As tecnologias digitais não substituem os professores

 As tecnologias digitais não substituem os professores

(pixabay.com)

Há muita diversidade de opiniões sobre este tema. Há quem afirme que as tecnologias, mais tarde ou mais cedo, substituirão os docentes. Esse foi, por exemplo, um dos sonhos da série televisiva de grande sucesso “Silicon Valley”. Mas há também muitos que consideram que tais tecnologias não substituem os professores, nem nunca os poderão substituir. Este é, entre outros, o caso de Mozart Neves Ramos, um dos grandes educadores do Brasil na actualidade, autor de obras fundamentais como “Educação Sustentável” (de 2006), “Educação Brasileira: Uma Agenda Inadiável”(de 2015) e “Sem Educação não Há Futuro” (de 2019).

(imdb.com)

Os que consideram que, mais tarde ou mais cedo, as tecnologias digitais podem vir a substituir os docentes, pensarão certamente no extraordinário potencial das Tecnologias de Informação e Comunicação (TIC). Numa fase inicial, são levados a pensar que estas devem ter um uso adequado, explorando todas as suas vantagens. E, neste quadro, os docentes reduzem o seu papel servindo, apenas, de guia aos alunos e alunas, no labirinto de conhecimentos em permanente expansão, que vão encontrar nas suas largas trajectórias de vida.

Em circunstâncias destas, alguns previram, há muito, que os docentes estavam condenados a desaparecer, pois, pura e simplesmente, não fariam falta. Para tais pensadores, a máquina substituiria  facilmente o docente. E, convictos da sua verdade, propalaram aos quatro ventos que as máquinas até fariam uma maior divulgação de conhecimentos, tornando-os mais acessíveis a todos. Como não podia deixar de ser, viram, então, uma fácil resolução para a falta de professores, um problema actual e universal.

Imagem gerada por IA. (Créditos de imagem: Alexandra_Koch – Pixabay)
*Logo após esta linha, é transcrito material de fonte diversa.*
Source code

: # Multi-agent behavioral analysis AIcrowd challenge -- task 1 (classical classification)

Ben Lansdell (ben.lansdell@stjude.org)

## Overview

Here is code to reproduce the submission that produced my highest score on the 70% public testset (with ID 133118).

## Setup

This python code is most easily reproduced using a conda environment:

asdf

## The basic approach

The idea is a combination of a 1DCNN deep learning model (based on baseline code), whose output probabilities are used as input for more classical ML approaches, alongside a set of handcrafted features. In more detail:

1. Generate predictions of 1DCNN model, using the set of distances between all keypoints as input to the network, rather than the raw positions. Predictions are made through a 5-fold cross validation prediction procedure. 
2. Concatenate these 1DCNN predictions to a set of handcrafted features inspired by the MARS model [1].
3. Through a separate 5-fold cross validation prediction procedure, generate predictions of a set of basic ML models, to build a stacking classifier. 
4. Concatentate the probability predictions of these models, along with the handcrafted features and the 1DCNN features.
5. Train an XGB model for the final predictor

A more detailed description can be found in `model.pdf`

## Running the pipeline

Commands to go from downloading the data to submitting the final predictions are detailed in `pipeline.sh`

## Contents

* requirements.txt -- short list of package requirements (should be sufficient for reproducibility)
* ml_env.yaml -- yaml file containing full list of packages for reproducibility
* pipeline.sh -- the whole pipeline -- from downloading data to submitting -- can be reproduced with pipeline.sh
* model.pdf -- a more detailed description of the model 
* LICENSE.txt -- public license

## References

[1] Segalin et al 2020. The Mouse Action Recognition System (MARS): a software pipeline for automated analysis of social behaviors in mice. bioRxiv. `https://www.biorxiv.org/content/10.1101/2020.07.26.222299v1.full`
Quanto a nós, estas previsões não são assim tão convincentes, porque o magistério efectivo, feito por homens e por mulheres, ainda hoje, continua a ser uma prioridade em todos os países. Os docentes continuam, pois, hoje, a ser actores fundamentais. O professor e a professora têm de continuar a ser o guia  dos discentes, desde a infância até à idade adulta.
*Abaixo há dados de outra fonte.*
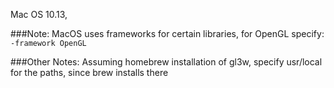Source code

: Mac OS 10.13,

###Note:
MacOS uses frameworks for certain libraries,
for OpenGL specify: `-framework OpenGL`

###Other Notes:
Assuming homebrew installation of gl3w, specify usr/local for the paths, since brew installs there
Num dos países com melhores resultados escolares, como a Finlândia, os bons resultados são devidos a muitos factores. Há, porém, um que é central e que não pode ser esquecido: os professores da Finlândia são altamente qualificados, com excelente formação profissional. Neste país, a um professor ou professora, com um emprego a tempo integral, exige-se um diploma de mestrado. Além de que a selecção profissional é um processo altamente rigoroso e só, de facto, os melhores são escolhidos para a docência, tendo de provar a sua competência inerente aos conteúdos científicos a ensinar e em relação aos conhecimentos psicopedagógicos.

(europeanway.com.br)

Pensando no panorama educativo que, neste momento, temos em Portugal, resta-nos concluir que tudo parece ter piorado. Temos falta de docentes nas escolas. O próprio Ministério da Educação, Ciência e Inovação o assume, embora se baralhe nos números! Mas temos, sobretudo, falta de docentes com formação científica e formação psicopedagógica.

Este aspecto foi, há muito, descurado em Portugal. Houve um tempo em que se fez boa formação de professores, quer a nível científico quer a nível psicopedagógico, e em moldes aceitáveis. Hoje, não parece ser o caso. Cremos que está na hora de a tutela ministerial repensar, equilibradamente, o ensino dos conteúdos científicos e, principalmente, a parte psicopedagógica. Todos conhecemos o velho adágio de que, para ensinar Latim ao João, não basta conhecer o Latim. Temos de conhecer o Latim e o João.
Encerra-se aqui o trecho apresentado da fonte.